# [Collected data]
-- Opening Marker --
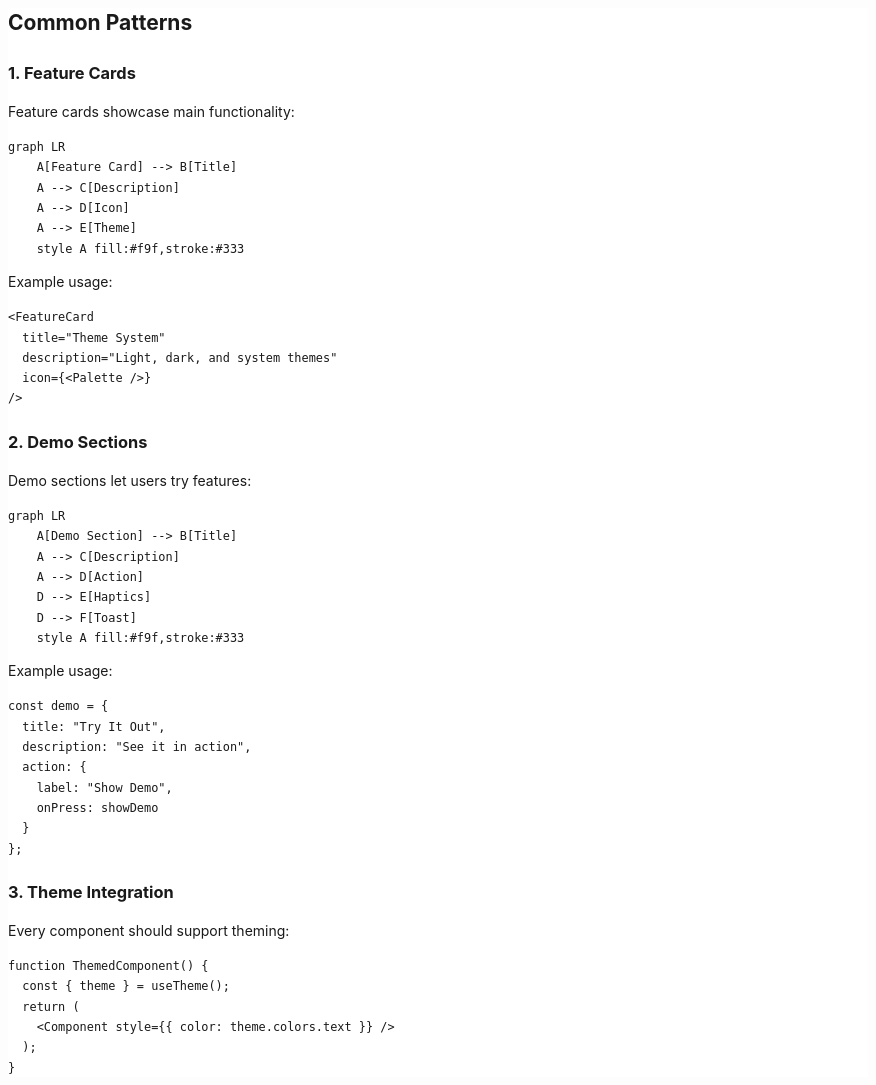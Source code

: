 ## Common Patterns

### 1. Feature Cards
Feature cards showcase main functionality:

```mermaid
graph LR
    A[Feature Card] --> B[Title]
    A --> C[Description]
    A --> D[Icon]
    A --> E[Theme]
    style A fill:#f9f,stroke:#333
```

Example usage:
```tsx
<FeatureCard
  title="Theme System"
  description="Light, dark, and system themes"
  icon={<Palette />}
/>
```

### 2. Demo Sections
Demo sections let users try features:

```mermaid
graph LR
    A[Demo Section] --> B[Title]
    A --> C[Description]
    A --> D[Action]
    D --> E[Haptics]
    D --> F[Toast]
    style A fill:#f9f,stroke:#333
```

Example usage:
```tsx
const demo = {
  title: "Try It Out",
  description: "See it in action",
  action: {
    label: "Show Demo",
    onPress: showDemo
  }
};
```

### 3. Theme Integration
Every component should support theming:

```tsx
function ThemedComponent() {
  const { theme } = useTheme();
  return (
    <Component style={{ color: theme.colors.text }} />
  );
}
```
-- Closing Marker --
-- Opening Marker --
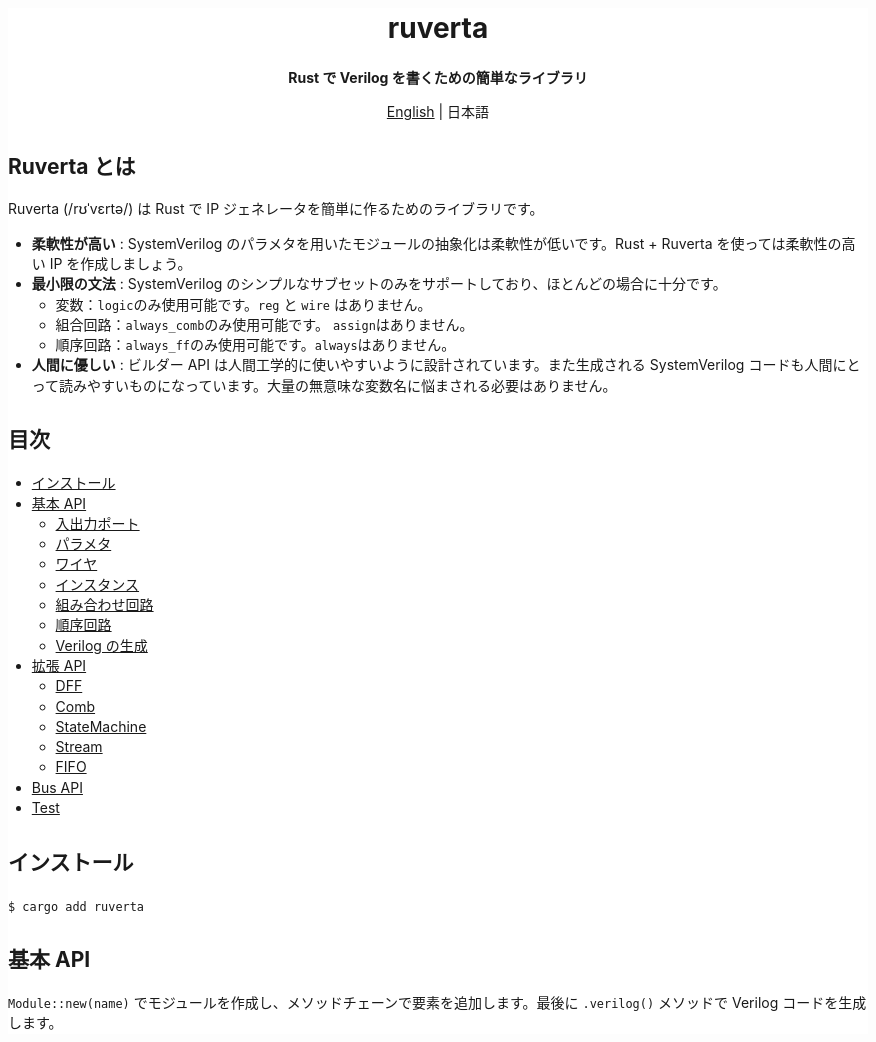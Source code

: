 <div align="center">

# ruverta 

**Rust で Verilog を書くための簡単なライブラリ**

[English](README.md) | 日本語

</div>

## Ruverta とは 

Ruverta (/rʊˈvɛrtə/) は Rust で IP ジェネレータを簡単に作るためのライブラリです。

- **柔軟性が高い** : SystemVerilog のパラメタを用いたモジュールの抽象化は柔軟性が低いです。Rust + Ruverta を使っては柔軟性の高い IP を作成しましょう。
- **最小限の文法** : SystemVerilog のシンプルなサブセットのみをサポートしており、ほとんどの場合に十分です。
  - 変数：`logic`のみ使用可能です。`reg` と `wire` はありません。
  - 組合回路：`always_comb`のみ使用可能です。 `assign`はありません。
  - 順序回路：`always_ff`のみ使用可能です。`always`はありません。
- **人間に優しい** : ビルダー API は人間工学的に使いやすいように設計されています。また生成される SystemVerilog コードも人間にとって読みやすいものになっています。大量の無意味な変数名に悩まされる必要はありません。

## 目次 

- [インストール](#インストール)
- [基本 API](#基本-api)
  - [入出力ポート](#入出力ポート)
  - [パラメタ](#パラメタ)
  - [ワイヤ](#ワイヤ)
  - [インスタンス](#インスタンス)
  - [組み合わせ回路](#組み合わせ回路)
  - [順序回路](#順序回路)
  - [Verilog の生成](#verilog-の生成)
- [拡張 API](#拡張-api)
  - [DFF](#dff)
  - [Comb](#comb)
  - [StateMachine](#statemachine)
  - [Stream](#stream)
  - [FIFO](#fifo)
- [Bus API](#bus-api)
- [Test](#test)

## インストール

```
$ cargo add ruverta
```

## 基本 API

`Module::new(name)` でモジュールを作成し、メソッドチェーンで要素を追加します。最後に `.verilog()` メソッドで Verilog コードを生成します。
-- Closing Marker --
# [Exercise prompt]
Return exactly the lines above from the line that has "で Verilog を書くための簡単なライブラリ**" through the line that has "- [Comb](#comb)", inclusive, and nothing else.

# [Reply to the task]
**Rust で Verilog を書くための簡単なライブラリ**

[English](README.md) | 日本語

</div>

## Ruverta とは 

Ruverta (/rʊˈvɛrtə/) は Rust で IP ジェネレータを簡単に作るためのライブラリです。

- **柔軟性が高い** : SystemVerilog のパラメタを用いたモジュールの抽象化は柔軟性が低いです。Rust + Ruverta を使っては柔軟性の高い IP を作成しましょう。
- **最小限の文法** : SystemVerilog のシンプルなサブセットのみをサポートしており、ほとんどの場合に十分です。
  - 変数：`logic`のみ使用可能です。`reg` と `wire` はありません。
  - 組合回路：`always_comb`のみ使用可能です。 `assign`はありません。
  - 順序回路：`always_ff`のみ使用可能です。`always`はありません。
- **人間に優しい** : ビルダー API は人間工学的に使いやすいように設計されています。また生成される SystemVerilog コードも人間にとって読みやすいものになっています。大量の無意味な変数名に悩まされる必要はありません。

## 目次 

- [インストール](#インストール)
- [基本 API](#基本-api)
  - [入出力ポート](#入出力ポート)
  - [パラメタ](#パラメタ)
  - [ワイヤ](#ワイヤ)
  - [インスタンス](#インスタンス)
  - [組み合わせ回路](#組み合わせ回路)
  - [順序回路](#順序回路)
  - [Verilog の生成](#verilog-の生成)
- [拡張 API](#拡張-api)
  - [DFF](#dff)
  - [Comb](#comb)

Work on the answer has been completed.